Some people are just like magic. You don't believe they exist until you feel them real close, until your eyes meet theirs and make you believe in them, until you see miracles are very much possible. You're like that. You're magic. I know you'll be smiling when you hear that but there will be a cringe in your smile at how cheesy those words sound. I'll probably laugh it off, hearing an inappropriate joke from your side. I can't discern the joke right now, though. Much like everything about you I can't assume correctly.
You vaguely remind me of those warm February mornings, where the departing winter has left a trail of Snow in the backyard. It slowly melts at the sun's direct eyes on it. And as I finally stand under the sun - a mixture of cool breeze and warm sunlight surrounding me, I feel alive. That's how I feel when I think about you. Exactly that. It's strange, really. I never liked the end of winters before. It's my favourite season, you see.

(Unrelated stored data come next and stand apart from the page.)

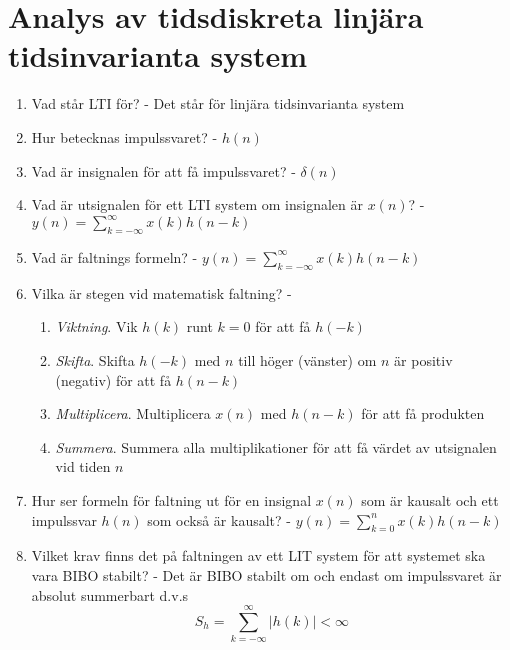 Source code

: \documentclass[11pt]{report}
\begin{document}
\section{Analys av tidsdiskreta linjära tidsinvarianta system}
\begin{enumerate}
	\item Vad står LTI för? - Det står för linjära tidsinvarianta system 
	\item Hur betecknas impulssvaret? - $h(n)$
	\item Vad är insignalen för att få impulssvaret? - $\delta(n)$
	\item Vad är utsignalen för ett LTI system om insignalen är $x(n)$? - $y(n)=\sum^\infty_{k=-\infty}x(k)h(n-k)$
	\item Vad är faltnings formeln? - $y(n)=\sum^\infty_{k=-\infty}x(k)h(n-k)$
	\item Vilka är stegen vid matematisk faltning? - \begin{enumerate}
		\item \emph{Viktning}. Vik $h(k)$ runt $k=0$ för att få $h(-k)$
		\item \emph{Skifta}. Skifta $h(-k)$ med $n$ till höger (vänster) om $n$ är positiv (negativ) för att få $h(n-k)$
		\item \emph{Multiplicera}. Multiplicera $x(n)$ med $h(n-k)$ för att få produkten 
		\item \emph{Summera}. Summera alla multiplikationer för att få värdet av utsignalen vid tiden $n$
		\end{enumerate}
	\item Hur ser formeln för faltning ut för en insignal $x(n)$ som är kausalt och ett impulssvar $h(n)$ som också är kausalt? - $y(n)=\sum^n_{k=0}x(k)h(n-k)$
	\item Vilket krav finns det på faltningen av ett LIT system för att systemet ska vara BIBO stabilt? - Det är BIBO stabilt om och endast om impulssvaret är absolut summerbart d.v.s \[ S_h = \sum^\infty_{k=-\infty} |h(k)| < \infty \]
	\end{enumerate}

	
	
\end{document}
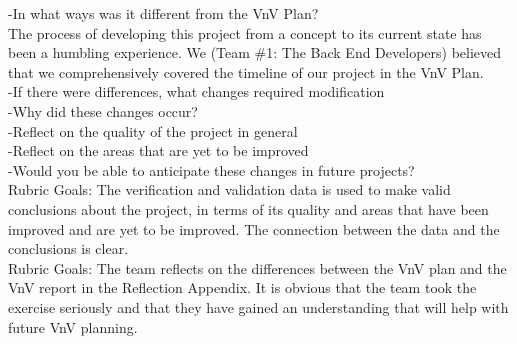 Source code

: \documentclass[12pt, titlepage]{article}
\begin{document}
-In what ways was it different from the VnV Plan?\\

The process of developing this project from a concept to its current state has been a humbling experience. We (Team \#1: The Back End Developers) believed that we comprehensively covered the timeline of our project in the VnV Plan. \\

-If there were differences, what changes required modification\\
-Why did these changes occur?\\
-Reflect on the quality of the project in general\\
-Reflect on the areas that are yet to be improved\\
-Would you be able to anticipate these changes in future projects?\\

Rubric Goals: The verification and validation data is used to make valid conclusions about the project, in terms of its quality and areas that have been improved and are yet to be improved.  The connection between the data and the conclusions is clear.\\
Rubric Goals: The team reflects on the differences between the VnV plan and the VnV report in the Reflection Appendix.  It is obvious that the team took the exercise seriously and that they have gained an understanding that will help with future VnV planning.\\
\end{document}
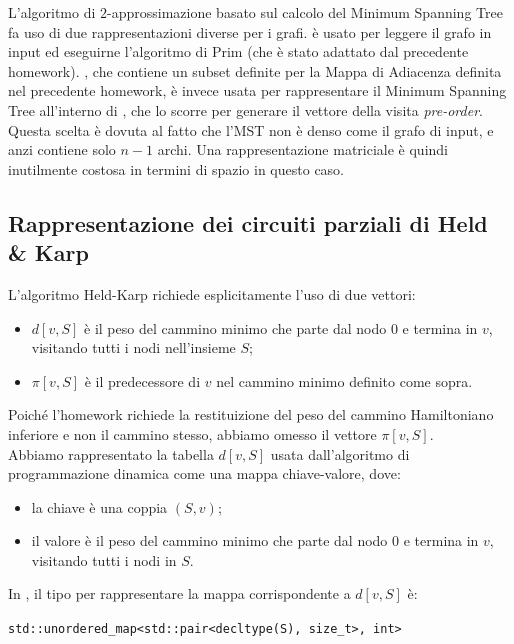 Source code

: \noindent L'algoritmo di $2$-approssimazione basato sul calcolo del Minimum Spanning Tree fa uso di due rappresentazioni diverse per i grafi.
 è usato per leggere il grafo in input ed eseguirne l'algoritmo di Prim (che è stato adattato dal precedente homework). , che contiene un subset definite per la Mappa di Adiacenza definita nel precedente homework, è invece usata per rappresentare il Minimum Spanning Tree all'interno di , che lo scorre per generare il vettore della visita \textit{pre-order}. Questa scelta è dovuta al fatto che l'MST non è denso come il grafo di input, e anzi contiene solo $n - 1$ archi. Una rappresentazione matriciale è quindi inutilmente costosa in termini di spazio in questo caso.

\newpage
\subsection{Rappresentazione dei circuiti parziali di Held \& Karp}

L'algoritmo Held-Karp richiede esplicitamente l'uso di due vettori:
\begin{itemize}
    \item $d[v,S]$ è il peso del cammino minimo che parte dal nodo $0$ e termina in $v$, visitando tutti i nodi nell'insieme $S$;
    \item $\pi[v,S]$ è il predecessore di $v$ nel cammino minimo definito come sopra.
\end{itemize}

\noindent Poiché l'homework richiede la restituizione del peso del cammino Hamiltoniano inferiore e non il cammino stesso, abbiamo omesso il vettore $\pi[v,S]$. \\

\noindent Abbiamo rappresentato la tabella $d[v,S]$ usata dall'algoritmo di programmazione dinamica come una mappa chiave-valore, dove:

\begin{itemize}
    \item la chiave è una coppia $(S, v)$;
    \item il valore è il peso del cammino minimo che parte dal nodo 0 e termina in $v$, visitando tutti i nodi in $S$.
\end{itemize}

\noindent In , il tipo per rappresentare la mappa corrispondente a $d[v,S]$ è:

\begin{center}
    \texttt{std::unordered_map<std::pair<decltype(S), size_t>, int>}
\end{center}

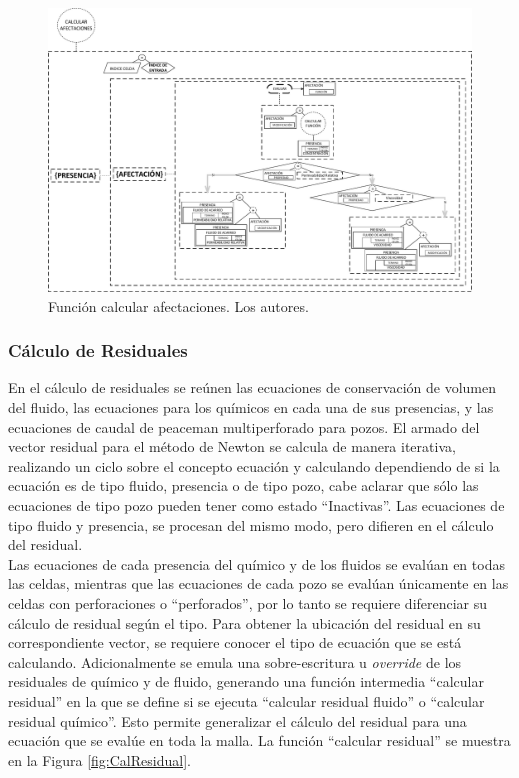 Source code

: \begin{figure}[h]
	\centering%
	\includegraphics[width=\linewidth]{Fig/CalcularAfectaciones.pdf}%
	\caption[Función calcular afectaciones.]{Función calcular afectaciones. Los autores.} \label{fig:CalcularAfectaciones}
\end{figure}

\subsubsection{Cálculo de Residuales}\label{subsec:Residual}
En el cálculo de residuales se reúnen las ecuaciones de conservación de volumen del fluido, las ecuaciones para los químicos en cada una de sus presencias, y las ecuaciones de caudal de peaceman multiperforado para pozos. El armado del vector residual para el método de Newton se calcula de manera iterativa, realizando un ciclo sobre el concepto ecuación y calculando dependiendo de si la ecuación es de tipo fluido, presencia o de tipo pozo, cabe aclarar que sólo las ecuaciones de tipo pozo pueden tener como estado ``Inactivas''. Las ecuaciones de tipo fluido y presencia, se procesan del mismo modo, pero difieren en el cálculo del residual.\\

Las ecuaciones de cada presencia del químico y de los fluidos se evalúan en todas las celdas, mientras que las ecuaciones de cada pozo se evalúan únicamente en las celdas con perforaciones o ``perforados'', por lo tanto se requiere diferenciar su cálculo de residual según el tipo. Para obtener la ubicación del residual en su correspondiente vector, se requiere conocer el tipo de ecuación que se está calculando. Adicionalmente se emula una sobre-escritura u \textit{override} de los residuales de químico y de fluido, generando una función intermedia ``calcular residual'' en la que se define si se ejecuta ``calcular residual fluido'' o ``calcular residual químico''. Esto permite generalizar el cálculo del residual para una ecuación que se evalúe en toda la malla. La función ``calcular residual'' se muestra en la Figura \ref{fig:CalResidual}.\\

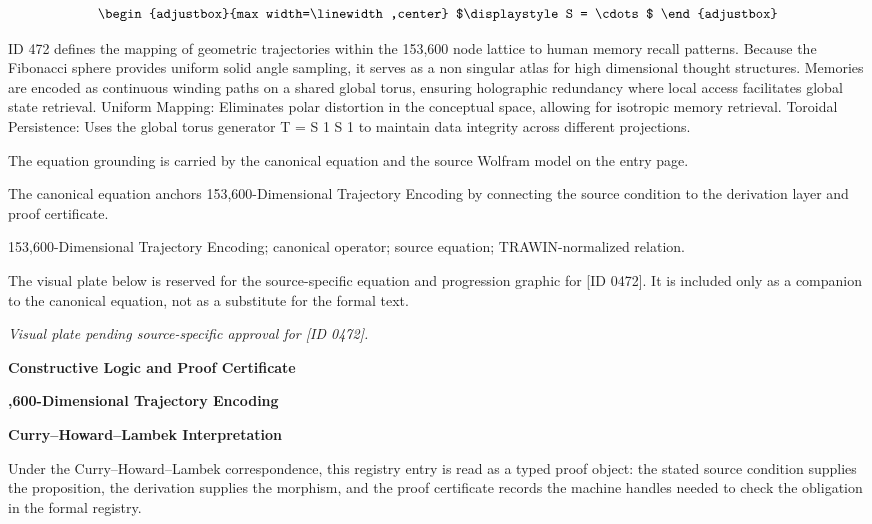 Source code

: \[
\begin{adjustbox}{max width=\linewidth,center}
$\displaystyle
S = \cdots
$
\end{adjustbox}
\]

ID 472 defines the mapping of geometric trajectories within the 153,600 node lattice to human memory recall patterns. Because the Fibonacci sphere provides uniform solid angle sampling, it serves as a non singular atlas for high dimensional thought structures. Memories are encoded as continuous winding paths on a shared global torus, ensuring holographic redundancy where local access facilitates global state retrieval. Uniform Mapping: Eliminates polar distortion in the conceptual space, allowing for isotropic memory retrieval. Toroidal Persistence: Uses the global torus generator T = S 1 S 1 to maintain data integrity across different projections.

The equation grounding is carried by the canonical equation and the source Wolfram model on the entry page.

The canonical equation anchors 153,600-Dimensional Trajectory Encoding by connecting the source condition to the derivation layer and proof certificate.

153,600-Dimensional Trajectory Encoding; canonical operator; source equation; TRAWIN-normalized relation.
\endgroup

\begingroup\footnotesize\sloppy
The visual plate below is reserved for the source-specific equation and progression graphic for [ID 0472]. It is included only as a companion to the canonical equation, not as a substitute for the formal text.
\par\endgroup
\begingroup\footnotesize\itshape
Visual plate pending source-specific approval for [ID 0472].
\par\endgroup

\clearpage
\begingroup\tzpsupportsetup
\noindent\textbf{\fontsize{10.8pt}{12.8pt}\selectfont [ID 0472] Constructive Logic and Proof Certificate}\par
\noindent\textbf{\fontsize{10pt}{12pt},600-Dimensional Trajectory Encoding}\par
\vspace{0.45em}
\begingroup
\footnotesize
\setlength{\parskip}{0.22em}
\setlength{\parindent}{0pt}
\noindent\textbf{Curry--Howard--Lambek Interpretation}\par
Under the Curry--Howard--Lambek correspondence, this registry entry is read as a typed proof
object: the stated source condition supplies the proposition, the derivation supplies the
morphism, and the proof certificate records the machine handles needed to check the obligation
in the formal registry.

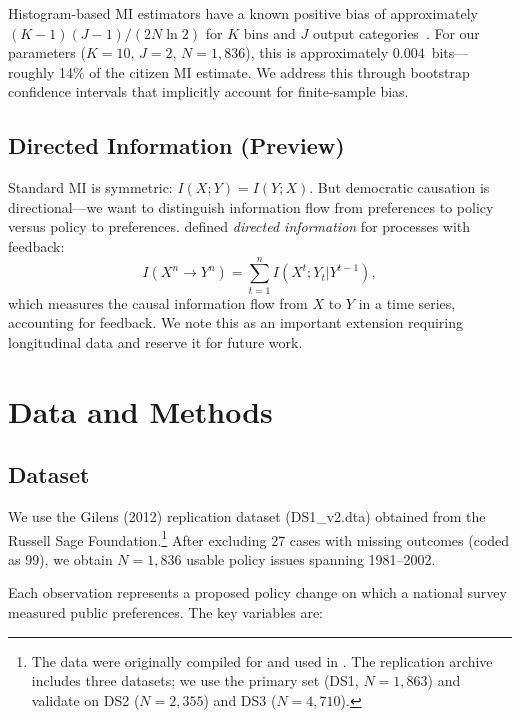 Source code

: \documentclass[twocolumn,10pt]{article}
\begin{document}
Histogram-based MI estimators have a known positive bias of approximately $(K-1)(J-1)/(2N\ln 2)$ for $K$ bins and $J$ output categories~\citep{miller1955}.  For our parameters ($K=10$, $J=2$, $N=1{,}836$), this is approximately $0.004$~bits---roughly 14\% of the citizen MI estimate.  We address this through bootstrap confidence intervals that implicitly account for finite-sample bias.

\subsection{Directed Information (Preview)}

Standard MI is symmetric: $I(X;Y) = I(Y;X)$.  But democratic causation is directional---we want to distinguish information flow from preferences to policy versus policy to preferences.  \citet{massey1990} defined \emph{directed information} for processes with feedback:
\begin{equation}
I(X^n \to Y^n) = \sum_{t=1}^{n} I(X^t; Y_t | Y^{t-1}),
\label{eq:directed}
\end{equation}
which measures the causal information flow from $X$ to $Y$ in a time series, accounting for feedback.  We note this as an important extension requiring longitudinal data and reserve it for future work.

\section{Data and Methods}
\label{sec:data}

\subsection{Dataset}

We use the Gilens (2012) replication dataset (DS1\_v2.dta) obtained from the Russell Sage Foundation.\footnote{The data were originally compiled for \citet{gilens2012} and used in \citet{gilens2014testing}.  The replication archive includes three datasets; we use the primary set (DS1, $N = 1{,}863$) and validate on DS2 ($N = 2{,}355$) and DS3 ($N = 4{,}710$).}  After excluding 27 cases with missing outcomes (coded as 99), we obtain $N = 1{,}836$ usable policy issues spanning 1981--2002.

Each observation represents a proposed policy change on which a national survey measured public preferences.  The key variables are:
\end{document}
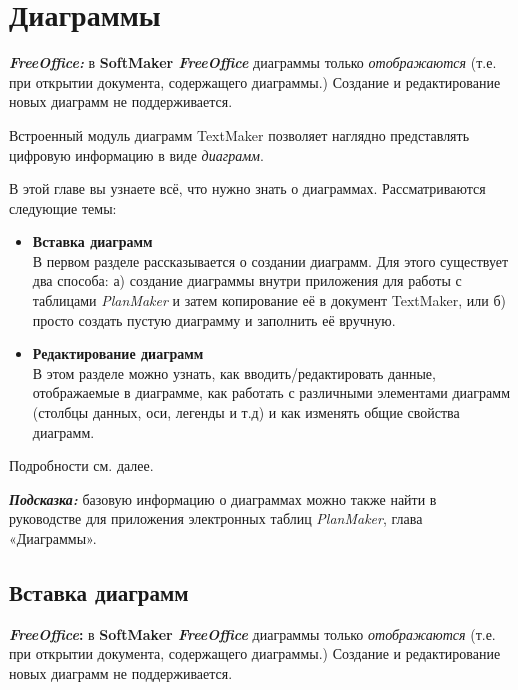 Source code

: ﻿\documentclass[a4paper,10pt]{article}
\begin{document}
  \section{Диаграммы} \label{sec:диаграммы}
 \begin{mdframed}[backgroundcolor=pink!50]
\textbf{\textit{FreeOffice:}} в \textbf{SoftMaker \textit{FreeOffice}} диаграммы только \textit{отображаются} (т.е. при открытии документа, содержащего диаграммы.) Создание и редактирование новых диаграмм не поддерживается.
\end{mdframed}

Встроенный модуль диаграмм TextMaker позволяет наглядно представлять цифровую информацию в виде \textit{диаграмм}.

В этой главе вы узнаете всё, что нужно знать о диаграммах. Рассматриваются следующие темы:

\begin{itemize}
 \item \textbf{Вставка диаграмм}\\
 В первом разделе рассказывается о создании диаграмм. Для этого существует два способа: а) создание диаграммы внутри приложения для работы с таблицами \textit{PlanMaker} и затем копирование её в документ TextMaker, или б) просто создать пустую диаграмму и заполнить её вручную.
 \item \textbf{Редактирование диаграмм}\\
 В этом разделе можно узнать, как вводить/редактировать данные, отображаемые в диаграмме, как работать с различными элементами диаграмм (столбцы данных, оси, легенды и т.д) и как изменять общие свойства диаграмм.
\end{itemize}

Подробности см. далее.

\begin{mdframed}[backgroundcolor=blue!10]
\textbf{\textit{Подсказка:}} базовую информацию о диаграммах можно также найти в руководстве для приложения электронных таблиц \textit{PlanMaker}, глава «Диаграммы».
\end{mdframed}

 \subsection{Вставка диаграмм}
 \begin{mdframed}[backgroundcolor=pink!50]
\textbf{\textit{FreeOffice}:} в \textbf{SoftMaker \textit{FreeOffice}} диаграммы только \textit{отображаются} (т.е. при открытии документа, содержащего диаграммы.) Создание и редактирование новых диаграмм не поддерживается.
\end{mdframed}
\end{document}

But lately, everything I had known about myself has been changing. I find myself walking into new rooms, seeing myself in different light. I like it. It's because of you. Didn't I tell you? Magic. I can't believe I've started believing in it. .
A simple interaction with you leaves a tingling in my belly. I feel ecstatic when we have a sweet-nothing conversation - which mostly includes me saying something nice and you joking about it. And then there are some moments where your intensity arrives. I live for those moments. That's when I feel like I'm getting a little glimpse of you - the utterly honest you. I love that. I feel like loving you when that happens. But as I can't, I either laugh, say "I hate you" or tell you how much I want to kiss you. Because you see, even if I try, I can never describe in words how deeply I feel things in those moments. But my kisses can, and when they do, you understand them. You just don't say anything about it. And because we don't talk about it, I end up writing about it. It feels good, letting it out. .
I just realized how deeply I'm thinking of you again. Ha-ha. Let's just say I want to kiss you and tell you. Will you understand?